■ Supplied data:
++++++++++++++++++++

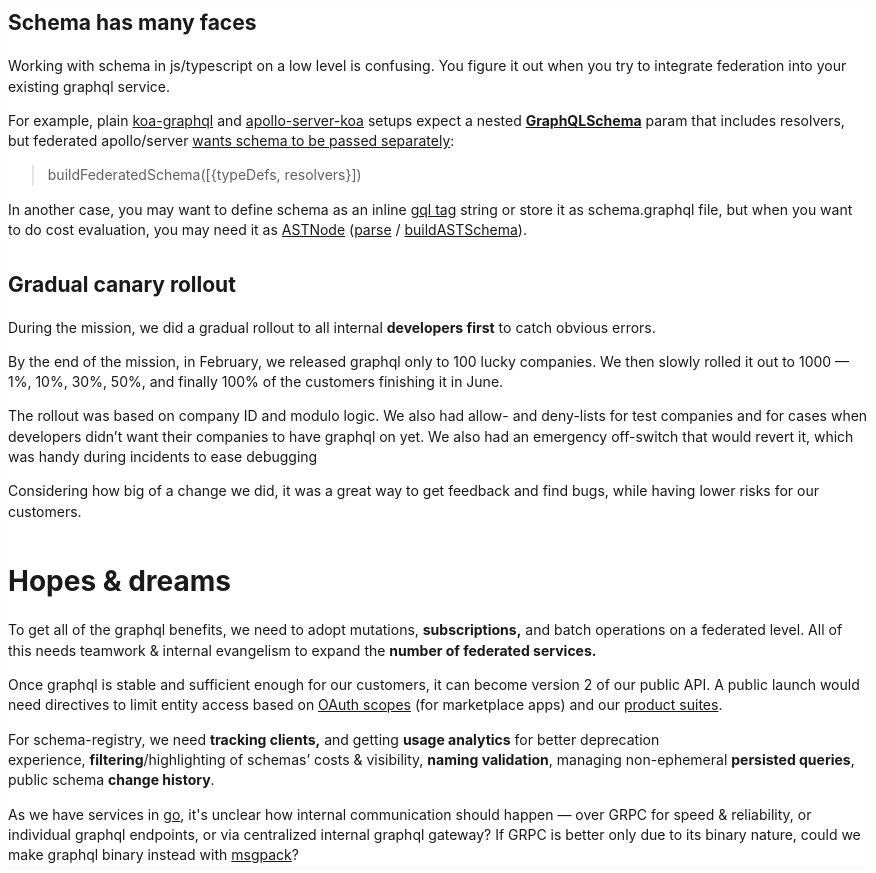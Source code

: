 ## **Schema has many faces**

Working with schema in js/typescript on a low level is confusing. You figure it out when you try to integrate federation into your existing graphql service.

For example, plain [koa-graphql](https://github.com/graphql-community/koa-graphql#options) and [apollo-server-koa](https://www.apollographql.com/docs/apollo-server/v1/servers/koa/) setups expect a nested [**GraphQLSchema**](https://github.com/graphql/graphql-js#using-graphqljs) param that includes resolvers, but federated apollo/server [wants schema to be passed separately](https://www.apollographql.com/docs/apollo-server/federation/implementing-services/#generating-a-federated-schema):

> buildFederatedSchema([{typeDefs, resolvers}])

In another case, you may want to define schema as an inline [gql tag](https://github.com/apollographql/graphql-tag) string or store it as schema.graphql file, but when you want to do cost evaluation, you may need it as [ASTNode](https://github.com/graphql/graphql-js/blob/master/src/language/ast.js) ([parse](https://github.com/graphql/graphql-js/blob/d4c82e0849318d045107321c6655c1a5da37b798/src/language/parser.d.ts#L58) / [buildASTSchema](https://github.com/graphql/graphql-js/blob/dd0297302800347a20a192624ba6373ee86836a3/src/utilities/buildASTSchema.js#L121)).

## **Gradual canary rollout**

During the mission, we did a gradual rollout to all internal **developers first** to catch obvious errors.

By the end of the mission, in February, we released graphql only to 100 lucky companies. We then slowly rolled it out to 1000 — 1%, 10%, 30%, 50%, and finally 100% of the customers finishing it in June.

The rollout was based on company ID and modulo logic. We also had allow- and deny-lists for test companies and for cases when developers didn’t want their companies to have graphql on yet. We also had an emergency off-switch that would revert it, which was handy during incidents to ease debugging

Considering how big of a change we did, it was a great way to get feedback and find bugs, while having lower risks for our customers.

# **Hopes & dreams**

To get all of the graphql benefits, we need to adopt mutations, **subscriptions,** and batch operations on a federated level. All of this needs teamwork & internal evangelism to expand the **number of federated services.**

Once graphql is stable and sufficient enough for our customers, it can become version 2 of our public API. A public launch would need directives to limit entity access based on [OAuth scopes](https://oauth.net/2/scope/) (for marketplace apps) and our [product suites](https://www.pipedrive.com/en/pricing).

For schema-registry, we need **tracking clients,** and getting **usage analytics** for better deprecation experience, **filtering**/highlighting of schemas’ costs & visibility, **naming validation**, managing non-ephemeral **persisted queries**, public schema **change history**.

As we have services in [go](https://golang.org/), it's unclear how internal communication should happen — over GRPC for speed & reliability, or individual graphql endpoints, or via centralized internal graphql gateway? If GRPC is better only due to its binary nature, could we make graphql binary instead with [msgpack](https://msgpack.org/)?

++++++++++++++++++++

■ Task prompt: Your task is to retype the records above in full and exactly, omitting the pictures.

■ Finished task:
Source code

: ## **Schema has many faces**

Working with schema in js/typescript on a low level is confusing. You figure it out when you try to integrate federation into your existing graphql service.

For example, plain [koa-graphql](https://github.com/graphql-community/koa-graphql#options) and [apollo-server-koa](https://www.apollographql.com/docs/apollo-server/v1/servers/koa/) setups expect a nested [**GraphQLSchema**](https://github.com/graphql/graphql-js#using-graphqljs) param that includes resolvers, but federated apollo/server [wants schema to be passed separately](https://www.apollographql.com/docs/apollo-server/federation/implementing-services/#generating-a-federated-schema):

> buildFederatedSchema([{typeDefs, resolvers}])

In another case, you may want to define schema as an inline [gql tag](https://github.com/apollographql/graphql-tag) string or store it as schema.graphql file, but when you want to do cost evaluation, you may need it as [ASTNode](https://github.com/graphql/graphql-js/blob/master/src/language/ast.js) ([parse](https://github.com/graphql/graphql-js/blob/d4c82e0849318d045107321c6655c1a5da37b798/src/language/parser.d.ts#L58) / [buildASTSchema](https://github.com/graphql/graphql-js/blob/dd0297302800347a20a192624ba6373ee86836a3/src/utilities/buildASTSchema.js#L121)).

## **Gradual canary rollout**

During the mission, we did a gradual rollout to all internal **developers first** to catch obvious errors.

By the end of the mission, in February, we released graphql only to 100 lucky companies. We then slowly rolled it out to 1000 — 1%, 10%, 30%, 50%, and finally 100% of the customers finishing it in June.

The rollout was based on company ID and modulo logic. We also had allow- and deny-lists for test companies and for cases when developers didn’t want their companies to have graphql on yet. We also had an emergency off-switch that would revert it, which was handy during incidents to ease debugging

Considering how big of a change we did, it was a great way to get feedback and find bugs, while having lower risks for our customers.

# **Hopes & dreams**

To get all of the graphql benefits, we need to adopt mutations, **subscriptions,** and batch operations on a federated level. All of this needs teamwork & internal evangelism to expand the **number of federated services.**

Once graphql is stable and sufficient enough for our customers, it can become version 2 of our public API. A public launch would need directives to limit entity access based on [OAuth scopes](https://oauth.net/2/scope/) (for marketplace apps) and our [product suites](https://www.pipedrive.com/en/pricing).

For schema-registry, we need **tracking clients,** and getting **usage analytics** for better deprecation experience, **filtering**/highlighting of schemas’ costs & visibility, **naming validation**, managing non-ephemeral **persisted queries**, public schema **change history**.

As we have services in [go](https://golang.org/), it's unclear how internal communication should happen — over GRPC for speed & reliability, or individual graphql endpoints, or via centralized internal graphql gateway? If GRPC is better only due to its binary nature, could we make graphql binary instead with [msgpack](https://msgpack.org/)?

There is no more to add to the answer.